History Channel’da Giselle Fernandez’i seyrediyorum. Seyredenler bilir ‘Ben History Channel’dan Giselle Fernandez’ diyen kadın...

İrlanda tarihiyle, daha doğrusu Michael Collins’le ilgili bir şeyler anlatıyor. Ben de ‘Anlat Giselle Abla’ diyerek seyrediyorum.

Bu arada takılmış bir ‘Doğu yükselişinden etkilenen Michael Collins... Doğu yükselişinden sonra hırs yapan Michael Collins...’ muhabbetine ki; bitmek bilmiyor. Sanırsın 20’nci yüzyılın başlarında bir feng-shui modasının kurbanı olmuş Michael Collins...

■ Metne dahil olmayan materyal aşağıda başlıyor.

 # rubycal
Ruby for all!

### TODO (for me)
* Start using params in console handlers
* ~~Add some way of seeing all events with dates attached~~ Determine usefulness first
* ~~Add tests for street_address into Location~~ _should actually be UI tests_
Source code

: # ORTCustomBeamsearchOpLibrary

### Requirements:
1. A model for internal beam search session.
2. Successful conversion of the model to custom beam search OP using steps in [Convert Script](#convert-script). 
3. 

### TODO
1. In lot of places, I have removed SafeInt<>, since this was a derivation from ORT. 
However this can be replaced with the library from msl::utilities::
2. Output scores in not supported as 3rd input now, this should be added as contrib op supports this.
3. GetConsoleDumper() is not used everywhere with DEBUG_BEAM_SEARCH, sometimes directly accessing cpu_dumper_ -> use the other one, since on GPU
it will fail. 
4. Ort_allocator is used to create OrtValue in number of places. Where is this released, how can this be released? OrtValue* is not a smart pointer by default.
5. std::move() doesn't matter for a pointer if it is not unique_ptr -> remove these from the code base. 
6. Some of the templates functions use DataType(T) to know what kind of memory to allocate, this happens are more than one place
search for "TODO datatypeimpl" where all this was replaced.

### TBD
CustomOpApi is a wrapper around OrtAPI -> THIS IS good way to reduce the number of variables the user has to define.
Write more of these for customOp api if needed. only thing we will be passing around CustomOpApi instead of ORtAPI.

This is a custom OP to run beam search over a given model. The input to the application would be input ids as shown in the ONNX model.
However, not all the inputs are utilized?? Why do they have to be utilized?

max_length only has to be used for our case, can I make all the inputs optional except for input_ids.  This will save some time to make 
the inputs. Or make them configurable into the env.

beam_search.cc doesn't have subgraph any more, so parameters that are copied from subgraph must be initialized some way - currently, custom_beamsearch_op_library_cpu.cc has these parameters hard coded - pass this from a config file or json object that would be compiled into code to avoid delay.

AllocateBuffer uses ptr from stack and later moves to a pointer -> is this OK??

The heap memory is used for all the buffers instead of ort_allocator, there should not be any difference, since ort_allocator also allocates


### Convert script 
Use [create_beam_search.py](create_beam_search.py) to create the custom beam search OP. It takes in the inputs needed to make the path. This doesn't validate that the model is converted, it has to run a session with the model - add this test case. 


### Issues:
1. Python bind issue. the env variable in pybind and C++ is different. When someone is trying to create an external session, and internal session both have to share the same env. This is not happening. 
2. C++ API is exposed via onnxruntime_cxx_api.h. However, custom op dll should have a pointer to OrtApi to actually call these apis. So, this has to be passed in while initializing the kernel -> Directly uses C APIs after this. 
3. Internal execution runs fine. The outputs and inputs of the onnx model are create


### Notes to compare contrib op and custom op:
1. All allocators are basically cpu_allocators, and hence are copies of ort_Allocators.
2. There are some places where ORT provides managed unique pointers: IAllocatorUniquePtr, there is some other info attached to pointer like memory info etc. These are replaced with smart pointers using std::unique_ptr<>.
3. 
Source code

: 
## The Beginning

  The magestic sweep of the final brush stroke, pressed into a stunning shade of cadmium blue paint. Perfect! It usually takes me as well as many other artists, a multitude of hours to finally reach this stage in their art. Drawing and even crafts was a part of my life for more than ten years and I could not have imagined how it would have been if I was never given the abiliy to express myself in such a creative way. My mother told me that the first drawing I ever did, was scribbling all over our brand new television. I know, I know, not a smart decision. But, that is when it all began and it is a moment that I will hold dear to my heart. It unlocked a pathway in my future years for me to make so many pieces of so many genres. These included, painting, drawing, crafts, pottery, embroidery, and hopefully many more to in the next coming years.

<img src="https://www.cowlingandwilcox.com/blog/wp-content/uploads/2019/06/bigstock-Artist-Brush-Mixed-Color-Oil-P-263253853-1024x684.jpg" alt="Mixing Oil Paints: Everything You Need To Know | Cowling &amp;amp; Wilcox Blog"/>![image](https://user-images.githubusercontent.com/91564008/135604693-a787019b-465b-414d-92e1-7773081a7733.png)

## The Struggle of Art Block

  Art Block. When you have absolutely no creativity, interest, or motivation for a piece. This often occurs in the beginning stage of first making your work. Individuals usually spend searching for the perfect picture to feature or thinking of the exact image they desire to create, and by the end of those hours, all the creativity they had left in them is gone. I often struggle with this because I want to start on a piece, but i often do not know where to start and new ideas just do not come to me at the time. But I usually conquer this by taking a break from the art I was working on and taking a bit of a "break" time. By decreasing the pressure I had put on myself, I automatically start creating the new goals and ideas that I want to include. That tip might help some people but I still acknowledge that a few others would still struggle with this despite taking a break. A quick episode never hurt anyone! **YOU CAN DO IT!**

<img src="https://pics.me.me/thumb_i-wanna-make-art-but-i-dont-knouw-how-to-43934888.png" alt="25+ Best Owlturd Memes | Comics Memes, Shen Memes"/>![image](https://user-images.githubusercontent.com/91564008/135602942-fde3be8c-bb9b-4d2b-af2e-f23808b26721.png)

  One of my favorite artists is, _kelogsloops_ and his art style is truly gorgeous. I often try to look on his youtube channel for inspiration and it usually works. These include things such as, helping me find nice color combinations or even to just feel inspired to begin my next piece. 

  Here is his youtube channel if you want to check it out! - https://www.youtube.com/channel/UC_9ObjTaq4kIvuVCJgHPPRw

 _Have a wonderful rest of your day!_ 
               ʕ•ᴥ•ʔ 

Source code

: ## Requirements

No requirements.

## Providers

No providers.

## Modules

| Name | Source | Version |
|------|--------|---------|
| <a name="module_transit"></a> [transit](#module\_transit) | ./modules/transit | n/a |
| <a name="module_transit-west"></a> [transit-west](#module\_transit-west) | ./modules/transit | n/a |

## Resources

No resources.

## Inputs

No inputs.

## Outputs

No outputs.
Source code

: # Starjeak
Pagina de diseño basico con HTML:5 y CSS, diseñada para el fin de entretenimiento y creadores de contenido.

Telefonla ulaşılabilecek bir insan olsa Giselle Fernandez Abla, sarılıp cep cihazına arayacağım ve diyeceğim ki; ‘O senin Doğu yükselişi dediğiniz şey, Easter Uprising’dir. Yani Paskalya İsyanı de, Paskalya Ayaklanması de, ne dersen de ama doğru de be ablacığım...’

Paskalya veya ecnebilerin Easter dedikleri, boyalı yumurtalarından küçükken benim de bir şekilde faydalandığım bayram oluyor. Hıristiyanlar, Hz. İsa’nın yeniden dirilişini kutluyorlar...

Tabii ki hatayı yapan kişi Giselle Fernandez değil; History Channel’a çeviri yapan arkadaşımız. Tarih kanalı neticede bu... Dizi çevirilerindeki yanlışlara gülüp geçiyoruz filan ama bu biraz abartılı oluyor.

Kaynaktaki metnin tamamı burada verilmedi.